Cada vez que veía a Ruth después de unos meses recordaba su impaciencia y su curiosidad, dos rasgos que los había acercado y mantenido como amigos.

– Los tres primeros son el mismo dibujo, pero con distintas flechas señalando distintas partes: «capa superior», «piedra caliza resquebrajada» y «roca desintegrándose». El último tiene un gran título, «Cómo solucionarlo», y debajo explica: «El hormigón llena la garganta y el cemento blanco rellena las grietas».

– ¿La garganta? -preguntó Ray.

– Lo sé -dijo Ruth-. Luego está esta otra flecha al otro lado, como si fuera un proyecto tan importante que han tenido que hacer una pausa para que los lectores asimilen la idea, y dice: «Por último, se llena el hoyo de tierra».

Ray se echó a reír.

– Como un procedimiento médico -continuó Ruth-. Se necesita una cirugía complicada para reparar el planeta.

– Creo que los agujeros en la tierra provocan miedos muy primarios.

– ¡Tienen gargantas, por el amor de Dios! -exclamó Ruth-. Eh, vamos a echarle un vistazo.

Un kilómetro y medio más adelante había letreros que anunciaban una nueva construcción. Ray giró a la izquierda y se adentró en los círculos de las carreteras recién pavimentadas donde habían talado los árboles y ondeaban pequeñas banderas rojas y amarillas a espacios regulares en lo alto de indicadores al nivel de la cintura.

Justo cuando se habían convencido de que estaban solos explorando las carreteras trazadas para un área todavía inhabitable, vieron a Joe Ellis acercarse a ellos.

Ni Ruth ni Ray lo saludaron con la mano, y Joe no hizo ademán de saludarlos.

– Dice mi madre que sigue viviendo en casa y no encuentra trabajo.

– ¿Qué hace durante todo el día? -preguntó Ray.

– Pegar sustos, supongo.

– Nunca lo superó -dijo Ray, y Ruth se quedó mirando las hileras e hileras de aparcamientos vacíos hasta que Ray salió de nuevo a la carretera principal y volvieron a cruzar las vías del tren hacia la carretera 30, que los llevaría a la sima.
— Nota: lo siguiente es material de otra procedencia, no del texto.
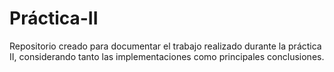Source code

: # Práctica-II
Repositorio creado para documentar el trabajo realizado durante la práctica II, considerando tanto las implementaciones como principales conclusiones.
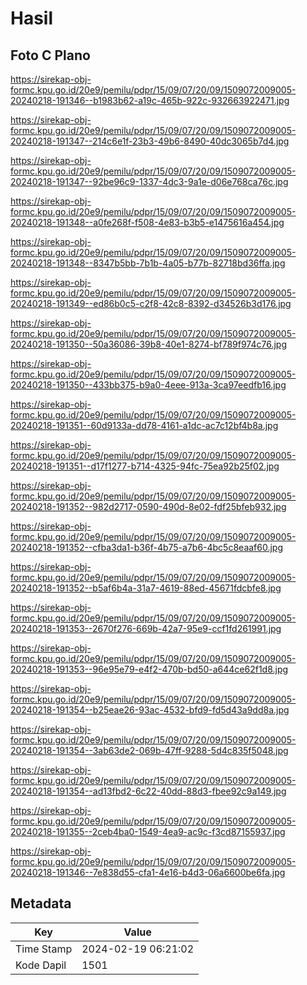 # Hasil

## Foto C Plano

https://sirekap-obj-formc.kpu.go.id/20e9/pemilu/pdpr/15/09/07/20/09/1509072009005-20240218-191346--b1983b62-a19c-465b-922c-932663922471.jpg

https://sirekap-obj-formc.kpu.go.id/20e9/pemilu/pdpr/15/09/07/20/09/1509072009005-20240218-191347--214c6e1f-23b3-49b6-8490-40dc3065b7d4.jpg

https://sirekap-obj-formc.kpu.go.id/20e9/pemilu/pdpr/15/09/07/20/09/1509072009005-20240218-191347--92be96c9-1337-4dc3-9a1e-d06e768ca76c.jpg

https://sirekap-obj-formc.kpu.go.id/20e9/pemilu/pdpr/15/09/07/20/09/1509072009005-20240218-191348--a0fe268f-f508-4e83-b3b5-e1475616a454.jpg

https://sirekap-obj-formc.kpu.go.id/20e9/pemilu/pdpr/15/09/07/20/09/1509072009005-20240218-191348--8347b5bb-7b1b-4a05-b77b-82718bd36ffa.jpg

https://sirekap-obj-formc.kpu.go.id/20e9/pemilu/pdpr/15/09/07/20/09/1509072009005-20240218-191349--ed86b0c5-c2f8-42c8-8392-d34526b3d176.jpg

https://sirekap-obj-formc.kpu.go.id/20e9/pemilu/pdpr/15/09/07/20/09/1509072009005-20240218-191350--50a36086-39b8-40e1-8274-bf789f974c76.jpg

https://sirekap-obj-formc.kpu.go.id/20e9/pemilu/pdpr/15/09/07/20/09/1509072009005-20240218-191350--433bb375-b9a0-4eee-913a-3ca97eedfb16.jpg

https://sirekap-obj-formc.kpu.go.id/20e9/pemilu/pdpr/15/09/07/20/09/1509072009005-20240218-191351--60d9133a-dd78-4161-a1dc-ac7c12bf4b8a.jpg

https://sirekap-obj-formc.kpu.go.id/20e9/pemilu/pdpr/15/09/07/20/09/1509072009005-20240218-191351--d17f1277-b714-4325-94fc-75ea92b25f02.jpg

https://sirekap-obj-formc.kpu.go.id/20e9/pemilu/pdpr/15/09/07/20/09/1509072009005-20240218-191352--982d2717-0590-490d-8e02-fdf25bfeb932.jpg

https://sirekap-obj-formc.kpu.go.id/20e9/pemilu/pdpr/15/09/07/20/09/1509072009005-20240218-191352--cfba3da1-b36f-4b75-a7b6-4bc5c8eaaf60.jpg

https://sirekap-obj-formc.kpu.go.id/20e9/pemilu/pdpr/15/09/07/20/09/1509072009005-20240218-191352--b5af6b4a-31a7-4619-88ed-45671fdcbfe8.jpg

https://sirekap-obj-formc.kpu.go.id/20e9/pemilu/pdpr/15/09/07/20/09/1509072009005-20240218-191353--2670f276-669b-42a7-95e9-ccf1fd261991.jpg

https://sirekap-obj-formc.kpu.go.id/20e9/pemilu/pdpr/15/09/07/20/09/1509072009005-20240218-191353--96e95e79-e4f2-470b-bd50-a644ce62f1d8.jpg

https://sirekap-obj-formc.kpu.go.id/20e9/pemilu/pdpr/15/09/07/20/09/1509072009005-20240218-191354--b25eae26-93ac-4532-bfd9-fd5d43a9dd8a.jpg

https://sirekap-obj-formc.kpu.go.id/20e9/pemilu/pdpr/15/09/07/20/09/1509072009005-20240218-191354--3ab63de2-069b-47ff-9288-5d4c835f5048.jpg

https://sirekap-obj-formc.kpu.go.id/20e9/pemilu/pdpr/15/09/07/20/09/1509072009005-20240218-191354--ad13fbd2-6c22-40dd-88d3-fbee92c9a149.jpg

https://sirekap-obj-formc.kpu.go.id/20e9/pemilu/pdpr/15/09/07/20/09/1509072009005-20240218-191355--2ceb4ba0-1549-4ea9-ac9c-f3cd87155937.jpg

https://sirekap-obj-formc.kpu.go.id/20e9/pemilu/pdpr/15/09/07/20/09/1509072009005-20240218-191346--7e838d55-cfa1-4e16-b4d3-06a6600be6fa.jpg


## Metadata

| Key        | Value               |
| ---------- | ------------------- |
| Time Stamp | 2024-02-19 06:21:02 |
| Kode Dapil | 1501                |



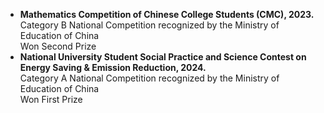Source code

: - <b>Mathematics Competition of Chinese College Students (CMC), 2023.</b><br>
  Category B National Competition recognized by the Ministry of Education of China<br>
  Won Second Prize
- <b>National University Student Social Practice and Science Contest on Energy Saving & Emission Reduction, 2024.</b> <br>
  Category A National Competition recognized by the Ministry of Education of China<br>
  Won First Prize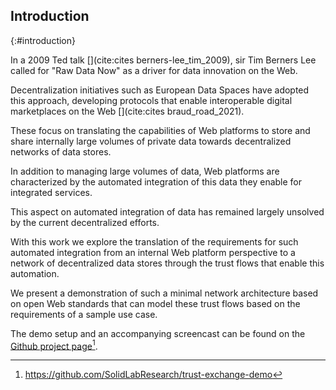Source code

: ## Introduction
{:#introduction}

<!-- A move for making data available -->
In a 2009 Ted talk [](cite:cites berners-lee_tim_2009), sir Tim Berners Lee called
for "Raw Data Now" as a driver for data innovation on the Web.
<!-- Data sharing initiatives -->
Decentralization initiatives such as European Data Spaces
have adopted this approach, developing protocols
that enable interoperable digital marketplaces
on the Web [](cite:cites braud_road_2021). 
<!-- These initiatives mimic the big data incentives through storage and sharing -->
These focus on translating the
capabilities of Web platforms to store and 
share internally large volumes of private data 
towards decentralized networks of data stores.
<!-- But platforms rely on integration! -->
In addition to managing large volumes of data, 
Web platforms are characterized by the
automated integration of this data they
enable for integrated services.
<!-- And this is largely ignored in decentralization efforts -->
This aspect on automated integration
of data has remained largely unsolved
by the current decentralized efforts.
<!-- This work explores the required translation for such integration -->
With this work we explore the translation
of the requirements for such automated 
integration from an internal Web platform
perspective to a network of decentralized
data stores through the trust flows that
enable this automation.
<!-- Through a minimal demonstrator for such a network -->
We present a demonstration of such
a minimal network architecture
based on open Web standards that can
model these trust flows based on the
requirements of a sample use case.
<!-- References -->
The demo setup and an accompanying 
screencast can be found on the
[Github project page](https://github.com/SolidLabResearch/trust-exchange-demo)[^githublink].

[^githublink]: https://github.com/SolidLabResearch/trust-exchange-demo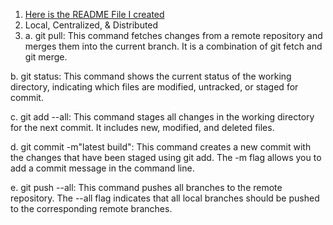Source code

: 1. [Here is the README File I created](../README.md/)
2. Local, Centralized, & Distributed
3. a. git pull: This command fetches changes from a remote repository and merges them into the current branch. It is a combination of git fetch and git merge.

b. git status: This command shows the current status of the working directory, indicating which files are modified, untracked, or staged for commit.

c. git add --all: This command stages all changes in the working directory for the next commit. It includes new, modified, and deleted files.

d. git commit -m"latest build": This command creates a new commit with the changes that have been staged using git add. The -m flag allows you to add a commit message in the command line.

e. git push --all: This command pushes all branches to the remote repository. The --all flag indicates that all local branches should be pushed to the corresponding remote branches.
 
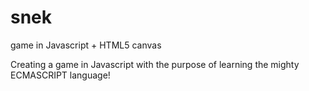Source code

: # snek
game in Javascript + HTML5 canvas

Creating a game in Javascript with the purpose of learning the mighty ECMASCRIPT language!
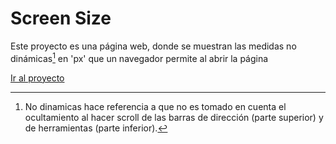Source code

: # Screen Size

Este proyecto es una página web, donde se muestran las medidas no dinámicas[^medidasdinamicas] en 'px' que un navegador permite al abrir la página

[^medidasdinamicas]: No dinamicas hace referencia a que no es tomado en cuenta el ocultamiento al hacer scroll de las barras de dirección (parte superior) y de herramientas (parte inferior).

[Ir al proyecto](https://chybeat.github.io/screen-size)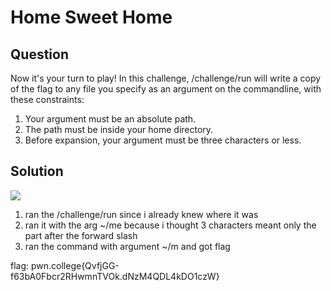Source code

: # Home Sweet Home
## Question
Now it's your turn to play! In this challenge, /challenge/run will write a copy of the flag to any file you specify as an argument on the commandline, with these constraints:

   1. Your argument must be an absolute path.
   2. The path must be inside your home directory.
   3. Before expansion, your argument must be three characters or less.


## Solution
![](/images/10.jpg)
1. ran the /challenge/run since i already knew where it was 
2. ran it with the arg ~/me because i thought 3 characters meant only the part after the forward slash
3. ran the command with argument ~/m and got flag

flag: pwn.college{QvfjGG-f63bA0Fbcr2RHwmnTVOk.dNzM4QDL4kDO1czW}
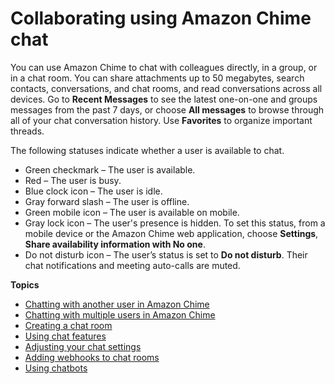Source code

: # Collaborating using Amazon Chime chat<a name="chime-using-chat"></a>

You can use Amazon Chime to chat with colleagues directly, in a group, or in a chat room\. You can share attachments up to 50 megabytes, search contacts, conversations, and chat rooms, and read conversations across all devices\. Go to **Recent Messages** to see the latest one\-on\-one and groups messages from the past 7 days, or choose **All messages** to browse through all of your chat conversation history\. Use **Favorites** to organize important threads\.

The following statuses indicate whether a user is available to chat\.
+ Green checkmark – The user is available\.
+ Red – The user is busy\.
+ Blue clock icon – The user is idle\.
+ Gray forward slash – The user is offline\.
+ Green mobile icon – The user is available on mobile\.
+ Gray lock icon – The user's presence is hidden\. To set this status, from a mobile device or the Amazon Chime web application, choose **Settings**, **Share availability information with No one**\.
+ Do not disturb icon – The user’s status is set to **Do not disturb**\. Their chat notifications and meeting auto\-calls are muted\.

**Topics**
+ [Chatting with another user in Amazon Chime](direct-chat.md)
+ [Chatting with multiple users in Amazon Chime](group-chat.md)
+ [Creating a chat room](chime-chat-room.md)
+ [Using chat features](chat-features.md)
+ [Adjusting your chat settings](adjust-chat-settings.md)
+ [Adding webhooks to chat rooms](webhooks.md)
+ [Using chatbots](chat-bots.md)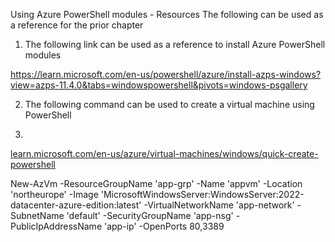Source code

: 
Using Azure PowerShell modules - Resources
The following can be used as a reference for the prior chapter

1. The following link can be used as a reference to install Azure PowerShell modules

https://learn.microsoft.com/en-us/powershell/azure/install-azps-windows?view=azps-11.4.0&tabs=windowspowershell&pivots=windows-psgallery

2. The following command can be used to create a virtual machine using PowerShell

3. 
[ learn.microsoft.com/en-us/azure/virtual-machines/windows/quick-create-powershell](https://learn.microsoft.com/en-us/azure/virtual-machines/windows/quick-create-powershell)

New-AzVm -ResourceGroupName 'app-grp' -Name 'appvm' -Location 'northeurope' -Image 'MicrosoftWindowsServer:WindowsServer:2022-datacenter-azure-edition:latest' -VirtualNetworkName 'app-network' -SubnetName 'default' -SecurityGroupName 'app-nsg' -PublicIpAddressName 'app-ip' -OpenPorts 80,3389

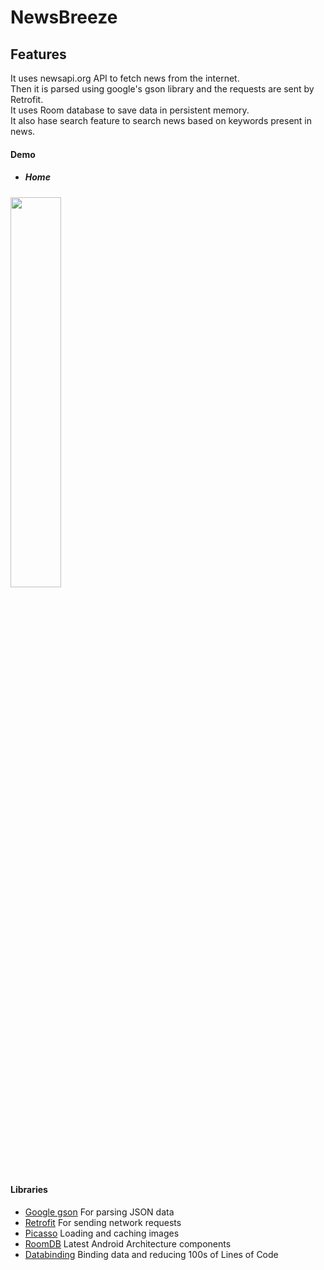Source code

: # NewsBreeze
## Features<br /> 
It uses newsapi.org API to fetch news from the internet.<br />  Then it is parsed using google's gson library and the requests are sent by Retrofit.<br /> 
It uses Room database to save data in persistent memory.<br /> 
It also hase search feature to search news based on keywords present in news.<br /> 



#### Demo
- ##### Home
<img src="app.gif" width="40%">



#### Libraries
- [Google gson](https://github.com/google/gson) For parsing JSON data
- [Retrofit](http://square.github.io/retrofit/) For sending network requests
- [Picasso](https://github.com/square/picasso) Loading and caching images
- [RoomDB](https://developer.android.com/topic/libraries/architecture/) Latest Android Architecture components
- [Databinding](https://developer.android.com/topic/libraries/data-binding/) Binding data and reducing 100s of Lines of Code

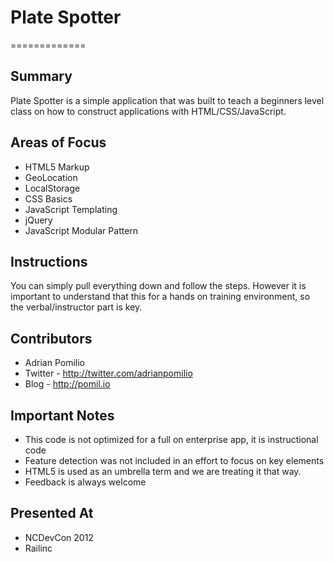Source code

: # Plate Spotter
=============

## Summary
Plate Spotter is a simple application that was built to teach a beginners level class on how to construct applications with HTML/CSS/JavaScript.

## Areas of Focus
* HTML5 Markup
* GeoLocation
* LocalStorage
* CSS Basics
* JavaScript Templating
* jQuery
* JavaScript Modular Pattern

## Instructions
You can simply pull everything down and follow the steps.  However it is important to understand that this for a hands on training environment, so the verbal/instructor part is key.

## Contributors 
* Adrian Pomilio 
 * Twitter - http://twitter.com/adrianpomilio 
 * Blog  - http://pomil.io
                                                  

## Important Notes
* This code is not optimized for a full on enterprise app, it is instructional code
* Feature detection was not included in an effort to focus on key elements
* HTML5 is used as an umbrella term and we are treating it that way.
* Feedback is always welcome

## Presented At
* NCDevCon 2012
* Railinc





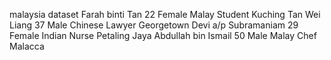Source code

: malaysia dataset
Farah binti Tan	22	Female	Malay	Student	Kuching
Tan Wei Liang	37	Male	Chinese	Lawyer	Georgetown
Devi a/p Subramaniam	29	Female	Indian	Nurse	Petaling Jaya
Abdullah bin Ismail	50	Male	Malay	Chef	Malacca
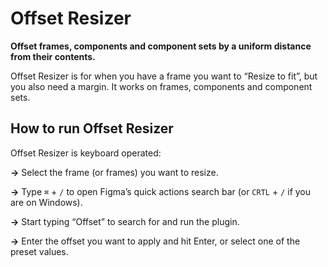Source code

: # Offset Resizer

**Offset frames, components and component sets by a uniform distance from their contents.**

Offset Resizer is for when you have a frame you want to “Resize to fit”, but you also need a margin. It works on frames, components and component sets.

## How to run Offset Resizer

Offset Resizer is keyboard operated:

**→** Select the frame (or frames) you want to resize.

**→** Type `⌘` + `/` to open Figma’s quick actions search bar (or `CRTL` + `/` if you are on Windows).

**→** Start typing “Offset” to search for and run the plugin.

**→** Enter the offset you want to apply and hit Enter, or select one of the preset values.
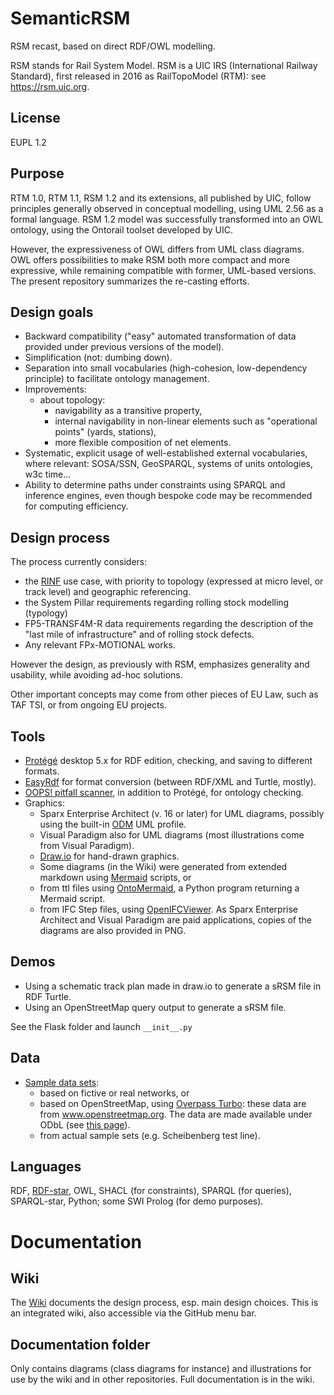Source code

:# SemanticRSM
RSM recast, based on direct RDF/OWL modelling.

RSM stands for Rail System Model. RSM is a UIC IRS (International Railway Standard), first released in 2016 as RailTopoModel (RTM): see https://rsm.uic.org.

## License
EUPL 1.2

## Purpose
RTM 1.0, RTM 1.1, RSM 1.2 and its extensions, all published by UIC, follow principles generally observed in conceptual modelling, 
using UML 2.56 as a formal language. RSM 1.2 model was successfully transformed into an OWL ontology, using the Ontorail toolset developed by UIC.

However, the expressiveness of OWL differs from UML class diagrams.
OWL offers possibilities to make RSM both more compact and more expressive, while remaining compatible with former, UML-based versions. The present repository summarizes the re-casting efforts.

## Design goals
* Backward compatibility ("easy" automated transformation of data provided under previous versions of the model).
* Simplification (not: dumbing down).
* Separation into small vocabularies (high-cohesion, low-dependency principle) to facilitate ontology management.
* Improvements:
    - about topology:
        - navigability as a transitive property,
        - internal navigability in non-linear elements such as "operational points" (yards, stations),
        - more flexible composition of net elements.
* Systematic, explicit usage of well-established external vocabularies, where relevant: SOSA/SSN, GeoSPARQL, systems of units ontologies, w3c time...
* Ability to determine paths under constraints using SPARQL and inference engines, even though bespoke code may be recommended for computing efficiency.

## Design process
The process currently considers:
* the [RINF](https://uat.ld4rail.fpfis.tech.ec.europa.eu/) use case, with priority to topology (expressed at micro level, or track level) and geographic referencing.
* the System Pillar requirements regarding rolling stock modelling (typology)
* FP5-TRANSF4M-R data requirements regarding the description of the "last mile of infrastructure" and of rolling stock defects.
* Any relevant FPx-MOTIONAL works.

However the design, as previously with RSM, emphasizes generality and usability, while avoiding ad-hoc solutions.

Other important concepts may come from other pieces of EU Law, such as TAF TSI, or from ongoing EU projects.

## Tools
* [Protégé](https://protege.stanford.edu/) desktop 5.x for RDF edition, checking, and saving to different formats.
* [EasyRdf](https://www.easyrdf.org/converter) for format conversion (between RDF/XML and Turtle, mostly).
* [OOPS! pitfall scanner](https://oops.linkeddata.es/), in addition to Protégé, for ontology checking.
* Graphics:
    - Sparx Enterprise Architect (v. 16 or later) for UML diagrams, possibly using the built-in [ODM](https://www.omg.org/odm/) UML profile.
    - Visual Paradigm also for UML diagrams (most illustrations come from Visual Paradigm).
    - [Draw.io](https://draw.io/) for hand-drawn graphics.
    - Some diagrams (in the Wiki) were generated from extended markdown using [Mermaid](https://github.com/mermaid-js/mermaid) scripts, or
    - from ttl files using [OntoMermaid](https://github.com/floresbakker/OntoMermaid), a Python program returning a Mermaid script.
    - from IFC Step files, using [OpenIFCViewer](https://openifcviewer.com/).
 As Sparx Enterprise Architect and Visual Paradigm are paid applications, copies of the diagrams are also provided in PNG.

## Demos
* Using a schematic track plan made in draw.io to generate a sRSM file in RDF Turtle.
* Using an OpenStreetMap query output to generate a sRSM file.

See the Flask folder and launch `__init__.py`
 
## Data
* [Sample data sets](https://github.com/UICrail/SemanticRSM/tree/main/Source_data):
    - based on fictive or real networks, or
    - based on OpenStreetMap, using [Overpass Turbo](https://overpass-turbo.eu/): these data are from www.openstreetmap.org. The data are made available under ODbL (see [this page](https://opendatacommons.org/licenses/odbl/)).
    - from actual sample sets (e.g. Scheibenberg test line).

## Languages
RDF, [RDF-star](https://www.w3.org/2022/08/rdf-star-wg-charter/), OWL, SHACL (for constraints), SPARQL (for queries), SPARQL-star, Python; some SWI Prolog (for demo purposes).

# Documentation
## Wiki
The [Wiki](https://github.com/UICrail/SemanticRSM/wiki) documents the design process, esp. main design choices. This is an integrated wiki, also accessible via the GitHub menu bar.

## Documentation folder
Only contains diagrams (class diagrams for instance) and illustrations for use by the wiki and in other repositories. Full documentation is in the wiki.
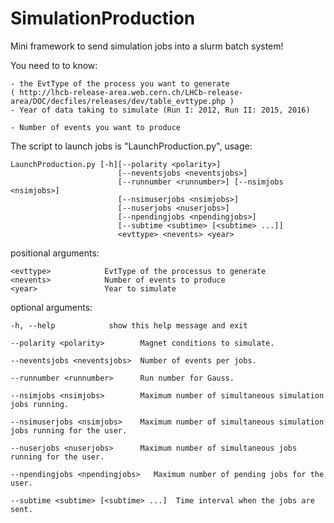 # SimulationProduction

Mini framework to send simulation jobs into a slurm batch system!

You need to to know:

	- the EvtType of the process you want to generate
	( http://lhcb-release-area.web.cern.ch/LHCb-release-area/DOC/decfiles/releases/dev/table_evttype.php )
	- Year of data taking to simulate (Run I: 2012, Run II: 2015, 2016)

	- Number of events you want to produce

The script to launch jobs is "LaunchProduction.py", usage:

	LaunchProduction.py [-h][--polarity <polarity>]
							[--neventsjobs <neventsjobs>]
							[--runnumber <runnumber>] [--nsimjobs <nsimjobs>]
							[--nsimuserjobs <nsimjobs>]
							[--nuserjobs <nuserjobs>]
							[--npendingjobs <npendingjobs>]
							[--subtime <subtime> [<subtime> ...]]
							<evttype> <nevents> <year>

positional arguments:

	<evttype>            EvtType of the processus to generate
	<nevents>            Number of events to produce
	<year>               Year to simulate

optional arguments:

	-h, --help            show this help message and exit
	
	--polarity <polarity>	     Magnet conditions to simulate.
	
	--neventsjobs <neventsjobs>	 Number of events per jobs.
	
	--runnumber <runnumber>		 Run number for Gauss.
	
	--nsimjobs <nsimjobs>		 Maximum number of simultaneous simulation jobs running.
	
	--nsimuserjobs <nsimjobs>	 Maximum number of simultaneous simulation jobs running for the user.
												
	--nuserjobs <nuserjobs>		 Maximum number of simultaneous jobs running for the user.
												
	--npendingjobs <npendingjobs>   Maximum number of pending jobs for the user.
	
	--subtime <subtime> [<subtime> ...]	 Time interval when the jobs are sent.
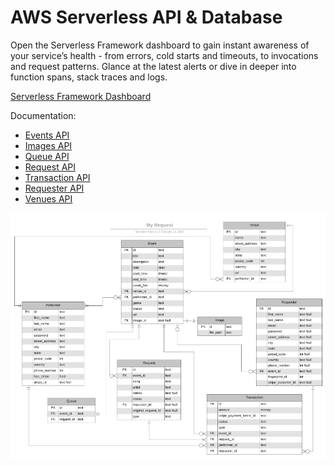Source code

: # AWS Serverless API & Database

Open the Serverless Framework dashboard to gain instant awareness of your service’s health - from errors, cold starts and timeouts, to invocations and request patterns. 
Glance at the latest alerts or dive in deeper into function spans, stack traces and logs.

[Serverless Framework Dashboard](https://dashboard.serverless.com/tenants/softstack/applications/my-request/services/my-request-events-api/stage/dev/region/us-west-2)

Documentation:
- [Events API](services/events/README.md)
- [Images API](services/images/README.md)
- [Queue API](services/queue/README.md)
- [Request API](services/request/README.md)
- [Transaction API](services/transaction/README.md)
- [Requester API](services/requester/README.md)
- [Venues API](services/venues/README.md)

![Models](resources/images/models.png)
Ruth había sacado el brazo por la ventana para sentir el aire húmedo de la mañana después de la lluvia. Aunque Ray había sido acusado de estar involucrado en mi desaparición, había comprendido la razón, sabía que la policía había cumplido con su deber. Sin embargo, Joe Ellis nunca se había recuperado de la acusación de haber matado a los gatos y perros que había matado el señor Harvey. Vagaba por ahí, manteniéndose a una distancia prudencial de sus vecinos y deseando intensamente consolarse con el amor de los gatos y los perros. Lo más triste es que los animales olían lo deshecho que estaba -era el defecto de los humanos- y se mantenían bien lejos de él.

En la carretera 30, cerca de Eels Rod Pike, por donde Ray y Ruth estaban a punto de pasar, vi a Len salir del apartamento de encima de la barbería de Joe. Llevaba a su coche una mochila de estudiante no muy llena. Se la había regalado la joven a la que pertenecía el apartamento, que le había invitado a un café un día después de que se conocieran en la comisaría haciendo un curso de criminología del West Chester College. Dentro de la mochila había una mezcolanza de cosas: se proponía enseñarle alguna a mi padre, pero las otras ningún padre necesitaba verlas. Entre las últimas estaban las fotos de las tumbas de los cuerpos recuperados, dos codos en cada caso.

Cuando llamó al hospital, la enfermera le dijo que el señor Salmón estaba con su mujer y su familia. Su sentimiento de culpabilidad aumentó mientras detenía el coche en el aparcamiento del hospital y se quedaba un momento sentado bajo el sol abrasador que atravesaba el parabrisas, disfrutando del calor.